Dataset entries
--- START ---
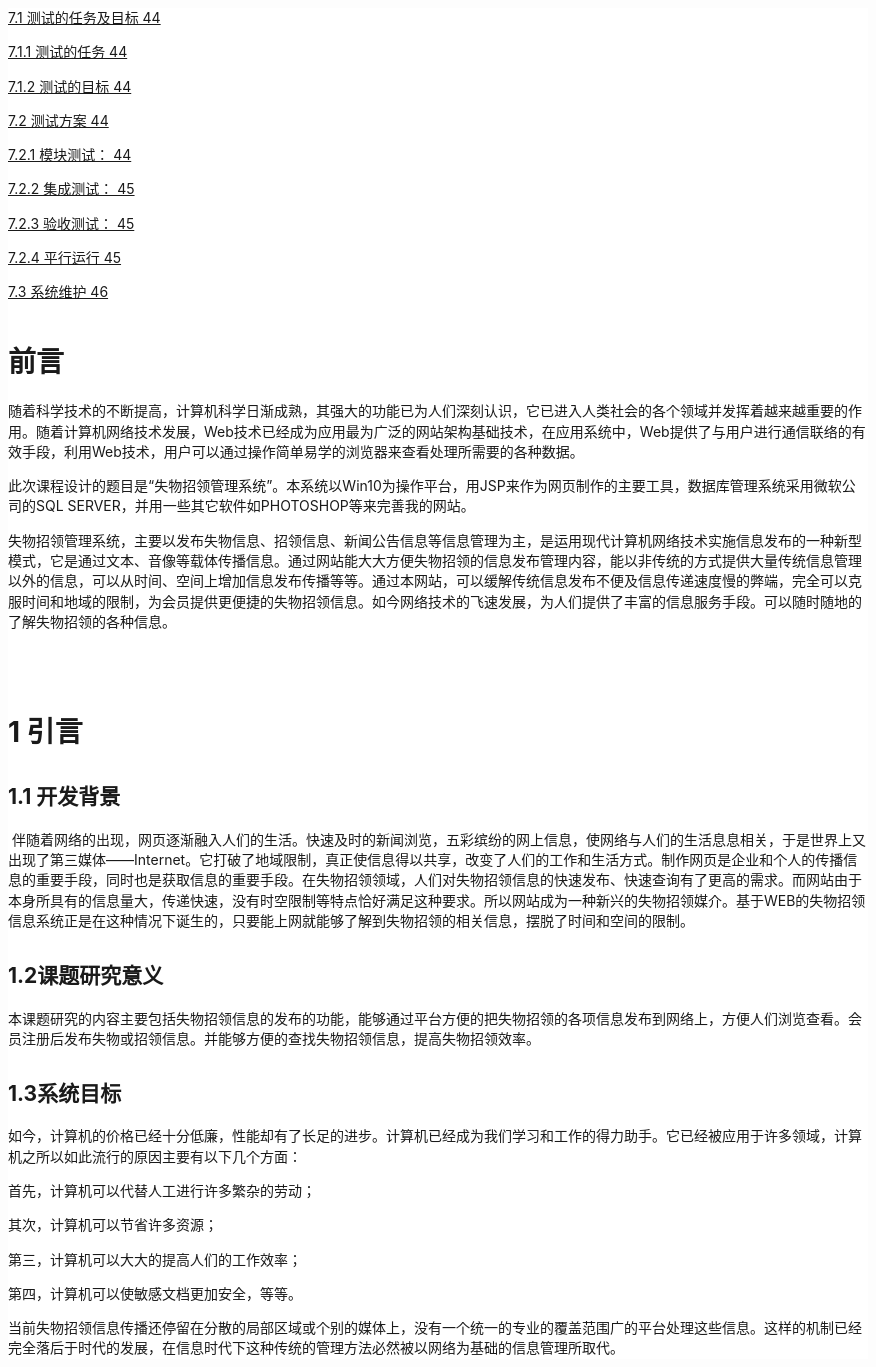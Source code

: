 [7.1 测试的任务及目标 44](#测试的任务及目标)

[7.1.1 测试的任务 44](#测试的任务)

[7.1.2 测试的目标 44](#测试的目标)

[7.2 测试方案 44](#测试方案)

[7.2.1 模块测试： 44](#模块测试)

[7.2.2 集成测试： 45](#集成测试)

[7.2.3 验收测试： 45](#验收测试)

[7.2.4 平行运行 45](#平行运行)

[7.3 系统维护 46](#系统维护)

前言
====

随着科学技术的不断提高，计算机科学日渐成熟，其强大的功能已为人们深刻认识，它已进入人类社会的各个领域并发挥着越来越重要的作用。随着计算机网络技术发展，Web技术已经成为应用最为广泛的网站架构基础技术，在应用系统中，Web提供了与用户进行通信联络的有效手段，利用Web技术，用户可以通过操作简单易学的浏览器来查看处理所需要的各种数据。

此次课程设计的题目是“失物招领管理系统”。本系统以Win10为操作平台，用JSP来作为网页制作的主要工具，数据库管理系统采用微软公司的SQL
SERVER，并用一些其它软件如PHOTOSHOP等来完善我的网站。

失物招领管理系统，主要以发布失物信息、招领信息、新闻公告信息等信息管理为主，是运用现代计算机网络技术实施信息发布的一种新型模式，它是通过文本、音像等载体传播信息。通过网站能大大方便失物招领的信息发布管理内容，能以非传统的方式提供大量传统信息管理以外的信息，可以从时间、空间上增加信息发布传播等等。通过本网站，可以缓解传统信息发布不便及信息传递速度慢的弊端，完全可以克服时间和地域的限制，为会员提供更便捷的失物招领信息。如今网络技术的飞速发展，为人们提供了丰富的信息服务手段。可以随时随地的了解失物招领的各种信息。

<br>1 引言
==========

1.1 开发背景
------------

 伴随着网络的出现，网页逐渐融入人们的生活。快速及时的新闻浏览，五彩缤纷的网上信息，使网络与人们的生活息息相关，于是世界上又出现了第三媒体——Internet。它打破了地域限制，真正使信息得以共享，改变了人们的工作和生活方式。制作网页是企业和个人的传播信息的重要手段，同时也是获取信息的重要手段。在失物招领领域，人们对失物招领信息的快速发布、快速查询有了更高的需求。而网站由于本身所具有的信息量大，传递快速，没有时空限制等特点恰好满足这种要求。所以网站成为一种新兴的失物招领媒介。基于WEB的失物招领信息系统正是在这种情况下诞生的，只要能上网就能够了解到失物招领的相关信息，摆脱了时间和空间的限制。

1.2课题研究意义
---------------

本课题研究的内容主要包括失物招领信息的发布的功能，能够通过平台方便的把失物招领的各项信息发布到网络上，方便人们浏览查看。会员注册后发布失物或招领信息。并能够方便的查找失物招领信息，提高失物招领效率。

1.3系统目标
-----------

如今，计算机的价格已经十分低廉，性能却有了长足的进步。计算机已经成为我们学习和工作的得力助手。它已经被应用于许多领域，计算机之所以如此流行的原因主要有以下几个方面：

首先，计算机可以代替人工进行许多繁杂的劳动；

其次，计算机可以节省许多资源；

第三，计算机可以大大的提高人们的工作效率；

第四，计算机可以使敏感文档更加安全，等等。

当前失物招领信息传播还停留在分散的局部区域或个别的媒体上，没有一个统一的专业的覆盖范围广的平台处理这些信息。这样的机制已经完全落后于时代的发展，在信息时代下这种传统的管理方法必然被以网络为基础的信息管理所取代。
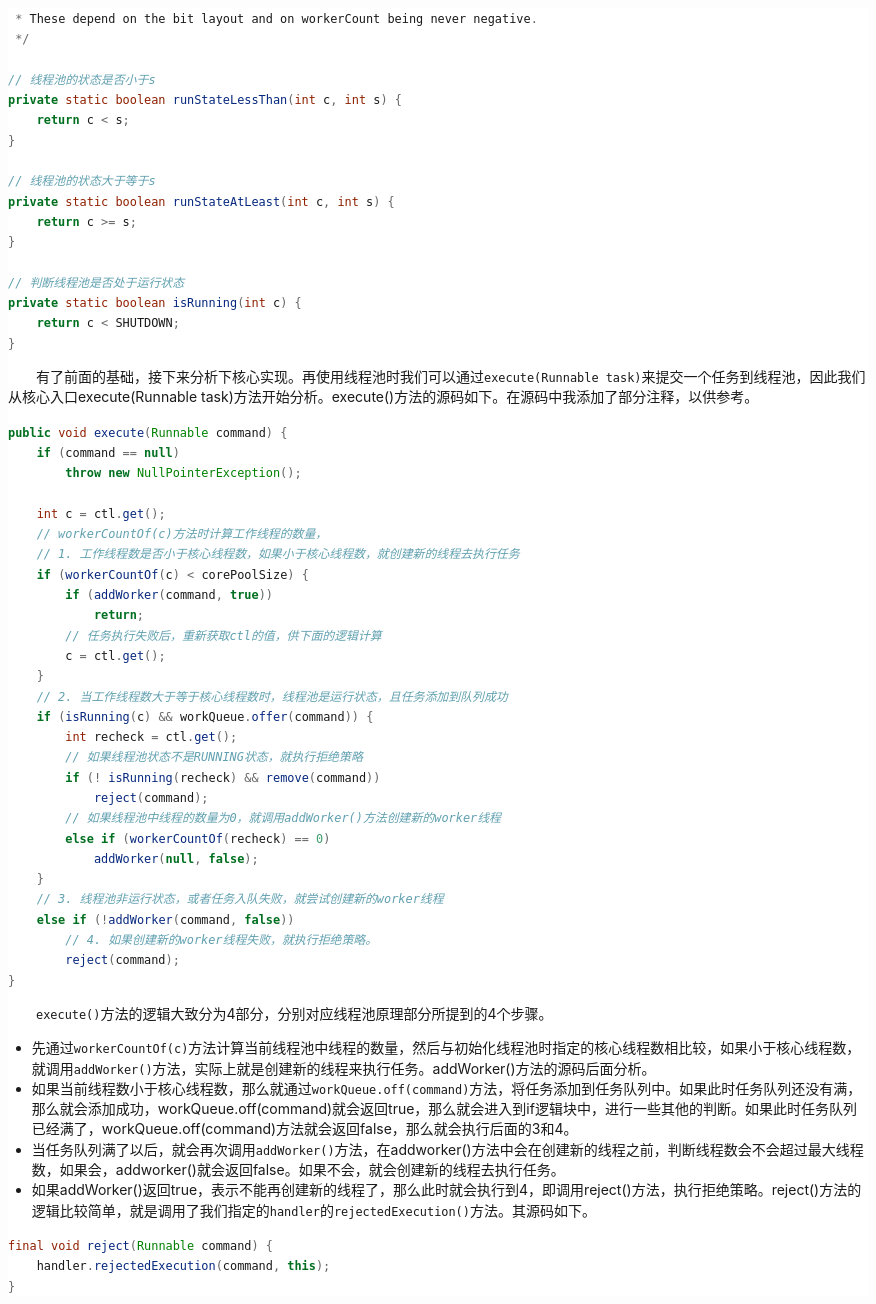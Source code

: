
 ```java
 * These depend on the bit layout and on workerCount being never negative.
 */

// 线程池的状态是否小于s
private static boolean runStateLessThan(int c, int s) {
    return c < s;
}

// 线程池的状态大于等于s
private static boolean runStateAtLeast(int c, int s) {
    return c >= s;
}

// 判断线程池是否处于运行状态
private static boolean isRunning(int c) {
    return c < SHUTDOWN;
}
```
&emsp;&emsp;有了前面的基础，接下来分析下核心实现。再使用线程池时我们可以通过`execute(Runnable task)`来提交一个任务到线程池，因此我们从核心入口execute(Runnable task)方法开始分析。execute()方法的源码如下。在源码中我添加了部分注释，以供参考。
```java
public void execute(Runnable command) {
    if (command == null)
        throw new NullPointerException();
    
    int c = ctl.get();
    // workerCountOf(c)方法时计算工作线程的数量，
    // 1. 工作线程数是否小于核心线程数，如果小于核心线程数，就创建新的线程去执行任务
    if (workerCountOf(c) < corePoolSize) {
        if (addWorker(command, true))
            return;
        // 任务执行失败后，重新获取ctl的值，供下面的逻辑计算
        c = ctl.get();
    }
    // 2. 当工作线程数大于等于核心线程数时，线程池是运行状态，且任务添加到队列成功
    if (isRunning(c) && workQueue.offer(command)) {
        int recheck = ctl.get();
        // 如果线程池状态不是RUNNING状态，就执行拒绝策略
        if (! isRunning(recheck) && remove(command))
            reject(command);
        // 如果线程池中线程的数量为0，就调用addWorker()方法创建新的worker线程
        else if (workerCountOf(recheck) == 0)
            addWorker(null, false);
    }
    // 3. 线程池非运行状态，或者任务入队失败，就尝试创建新的worker线程
    else if (!addWorker(command, false))
        // 4. 如果创建新的worker线程失败，就执行拒绝策略。
        reject(command);
}
```
&emsp;&emsp;`execute()`方法的逻辑大致分为4部分，分别对应线程池原理部分所提到的4个步骤。
* 先通过`workerCountOf(c)`方法计算当前线程池中线程的数量，然后与初始化线程池时指定的核心线程数相比较，如果小于核心线程数，就调用`addWorker()`方法，实际上就是创建新的线程来执行任务。addWorker()方法的源码后面分析。
* 如果当前线程数小于核心线程数，那么就通过`workQueue.off(command)`方法，将任务添加到任务队列中。如果此时任务队列还没有满，那么就会添加成功，workQueue.off(command)就会返回true，那么就会进入到if逻辑块中，进行一些其他的判断。如果此时任务队列已经满了，workQueue.off(command)方法就会返回false，那么就会执行后面的3和4。
* 当任务队列满了以后，就会再次调用`addWorker()`方法，在addworker()方法中会在创建新的线程之前，判断线程数会不会超过最大线程数，如果会，addworker()就会返回false。如果不会，就会创建新的线程去执行任务。
* 如果addWorker()返回true，表示不能再创建新的线程了，那么此时就会执行到4，即调用reject()方法，执行拒绝策略。reject()方法的逻辑比较简单，就是调用了我们指定的`handler`的`rejectedExecution()`方法。其源码如下。
```java
final void reject(Runnable command) {
    handler.rejectedExecution(command, this);
}
```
--- END ---
■ Task to complete:
Text only, pictures out: give every record again as written.

■ Solved exercise:
Source code

: [7.1 测试的任务及目标 44](#测试的任务及目标)

[7.1.1 测试的任务 44](#测试的任务)

[7.1.2 测试的目标 44](#测试的目标)

[7.2 测试方案 44](#测试方案)

[7.2.1 模块测试： 44](#模块测试)

[7.2.2 集成测试： 45](#集成测试)

[7.2.3 验收测试： 45](#验收测试)

[7.2.4 平行运行 45](#平行运行)

[7.3 系统维护 46](#系统维护)

前言
====

随着科学技术的不断提高，计算机科学日渐成熟，其强大的功能已为人们深刻认识，它已进入人类社会的各个领域并发挥着越来越重要的作用。随着计算机网络技术发展，Web技术已经成为应用最为广泛的网站架构基础技术，在应用系统中，Web提供了与用户进行通信联络的有效手段，利用Web技术，用户可以通过操作简单易学的浏览器来查看处理所需要的各种数据。

此次课程设计的题目是“失物招领管理系统”。本系统以Win10为操作平台，用JSP来作为网页制作的主要工具，数据库管理系统采用微软公司的SQL
SERVER，并用一些其它软件如PHOTOSHOP等来完善我的网站。

失物招领管理系统，主要以发布失物信息、招领信息、新闻公告信息等信息管理为主，是运用现代计算机网络技术实施信息发布的一种新型模式，它是通过文本、音像等载体传播信息。通过网站能大大方便失物招领的信息发布管理内容，能以非传统的方式提供大量传统信息管理以外的信息，可以从时间、空间上增加信息发布传播等等。通过本网站，可以缓解传统信息发布不便及信息传递速度慢的弊端，完全可以克服时间和地域的限制，为会员提供更便捷的失物招领信息。如今网络技术的飞速发展，为人们提供了丰富的信息服务手段。可以随时随地的了解失物招领的各种信息。

<br>1 引言
==========

1.1 开发背景
------------

 伴随着网络的出现，网页逐渐融入人们的生活。快速及时的新闻浏览，五彩缤纷的网上信息，使网络与人们的生活息息相关，于是世界上又出现了第三媒体——Internet。它打破了地域限制，真正使信息得以共享，改变了人们的工作和生活方式。制作网页是企业和个人的传播信息的重要手段，同时也是获取信息的重要手段。在失物招领领域，人们对失物招领信息的快速发布、快速查询有了更高的需求。而网站由于本身所具有的信息量大，传递快速，没有时空限制等特点恰好满足这种要求。所以网站成为一种新兴的失物招领媒介。基于WEB的失物招领信息系统正是在这种情况下诞生的，只要能上网就能够了解到失物招领的相关信息，摆脱了时间和空间的限制。

1.2课题研究意义
---------------

本课题研究的内容主要包括失物招领信息的发布的功能，能够通过平台方便的把失物招领的各项信息发布到网络上，方便人们浏览查看。会员注册后发布失物或招领信息。并能够方便的查找失物招领信息，提高失物招领效率。

1.3系统目标
-----------

如今，计算机的价格已经十分低廉，性能却有了长足的进步。计算机已经成为我们学习和工作的得力助手。它已经被应用于许多领域，计算机之所以如此流行的原因主要有以下几个方面：

首先，计算机可以代替人工进行许多繁杂的劳动；

其次，计算机可以节省许多资源；

第三，计算机可以大大的提高人们的工作效率；

第四，计算机可以使敏感文档更加安全，等等。

当前失物招领信息传播还停留在分散的局部区域或个别的媒体上，没有一个统一的专业的覆盖范围广的平台处理这些信息。这样的机制已经完全落后于时代的发展，在信息时代下这种传统的管理方法必然被以网络为基础的信息管理所取代。
Source code

:
 ```java
 * These depend on the bit layout and on workerCount being never negative.
 */

// 线程池的状态是否小于s
private static boolean runStateLessThan(int c, int s) {
    return c < s;
}

// 线程池的状态大于等于s
private static boolean runStateAtLeast(int c, int s) {
    return c >= s;
}

// 判断线程池是否处于运行状态
private static boolean isRunning(int c) {
    return c < SHUTDOWN;
}
```
&emsp;&emsp;有了前面的基础，接下来分析下核心实现。再使用线程池时我们可以通过`execute(Runnable task)`来提交一个任务到线程池，因此我们从核心入口execute(Runnable task)方法开始分析。execute()方法的源码如下。在源码中我添加了部分注释，以供参考。
```java
public void execute(Runnable command) {
    if (command == null)
        throw new NullPointerException();
    
    int c = ctl.get();
    // workerCountOf(c)方法时计算工作线程的数量，
    // 1. 工作线程数是否小于核心线程数，如果小于核心线程数，就创建新的线程去执行任务
    if (workerCountOf(c) < corePoolSize) {
        if (addWorker(command, true))
            return;
        // 任务执行失败后，重新获取ctl的值，供下面的逻辑计算
        c = ctl.get();
    }
    // 2. 当工作线程数大于等于核心线程数时，线程池是运行状态，且任务添加到队列成功
    if (isRunning(c) && workQueue.offer(command)) {
        int recheck = ctl.get();
        // 如果线程池状态不是RUNNING状态，就执行拒绝策略
        if (! isRunning(recheck) && remove(command))
            reject(command);
        // 如果线程池中线程的数量为0，就调用addWorker()方法创建新的worker线程
        else if (workerCountOf(recheck) == 0)
            addWorker(null, false);
    }
    // 3. 线程池非运行状态，或者任务入队失败，就尝试创建新的worker线程
    else if (!addWorker(command, false))
        // 4. 如果创建新的worker线程失败，就执行拒绝策略。
        reject(command);
}
```
&emsp;&emsp;`execute()`方法的逻辑大致分为4部分，分别对应线程池原理部分所提到的4个步骤。
* 先通过`workerCountOf(c)`方法计算当前线程池中线程的数量，然后与初始化线程池时指定的核心线程数相比较，如果小于核心线程数，就调用`addWorker()`方法，实际上就是创建新的线程来执行任务。addWorker()方法的源码后面分析。
* 如果当前线程数小于核心线程数，那么就通过`workQueue.off(command)`方法，将任务添加到任务队列中。如果此时任务队列还没有满，那么就会添加成功，workQueue.off(command)就会返回true，那么就会进入到if逻辑块中，进行一些其他的判断。如果此时任务队列已经满了，workQueue.off(command)方法就会返回false，那么就会执行后面的3和4。
* 当任务队列满了以后，就会再次调用`addWorker()`方法，在addworker()方法中会在创建新的线程之前，判断线程数会不会超过最大线程数，如果会，addworker()就会返回false。如果不会，就会创建新的线程去执行任务。
* 如果addWorker()返回true，表示不能再创建新的线程了，那么此时就会执行到4，即调用reject()方法，执行拒绝策略。reject()方法的逻辑比较简单，就是调用了我们指定的`handler`的`rejectedExecution()`方法。其源码如下。
```java
final void reject(Runnable command) {
    handler.rejectedExecution(command, this);
}
```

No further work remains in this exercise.